## Data extract
++++++++++++++++++++
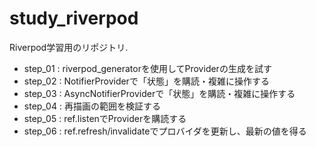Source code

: # study_riverpod

Riverpod学習用のリポジトリ.

* step_01 : riverpod_generatorを使用してProviderの生成を試す
* step_02 : NotifierProviderで「状態」を購読・複雑に操作する
* step_03 : AsyncNotifierProviderで「状態」を購読・複雑に操作する
* step_04 : 再描画の範囲を検証する
* step_05 : ref.listenでProviderを購読する
* step_06 : ref.refresh/invalidateでプロバイダを更新し、最新の値を得る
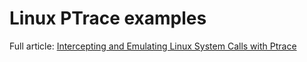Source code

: # Linux PTrace examples

Full article: [Intercepting and Emulating Linux System Calls with Ptrace][full]

[full]: http://nullprogram.com/blog/2018/06/23/
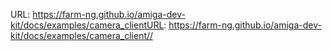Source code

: URL: https://farm-ng.github.io/amiga-dev-kit/docs/examples/camera_clientURL: https://farm-ng.github.io/amiga-dev-kit/docs/examples/camera_client//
++++++++++++++++++++
## Exercise
The task calls for duplicating the data exactly, with no images kept.

## Result of this task
Source code

: # study_riverpod

Riverpod学習用のリポジトリ.

* step_01 : riverpod_generatorを使用してProviderの生成を試す
* step_02 : NotifierProviderで「状態」を購読・複雑に操作する
* step_03 : AsyncNotifierProviderで「状態」を購読・複雑に操作する
* step_04 : 再描画の範囲を検証する
* step_05 : ref.listenでProviderを購読する
* step_06 : ref.refresh/invalidateでプロバイダを更新し、最新の値を得る
Source code

: # Linux PTrace examples

Full article: [Intercepting and Emulating Linux System Calls with Ptrace][full]

[full]: http://nullprogram.com/blog/2018/06/23/
Source code

: URL: https://farm-ng.github.io/amiga-dev-kit/docs/examples/camera_clientURL: https://farm-ng.github.io/amiga-dev-kit/docs/examples/camera_client//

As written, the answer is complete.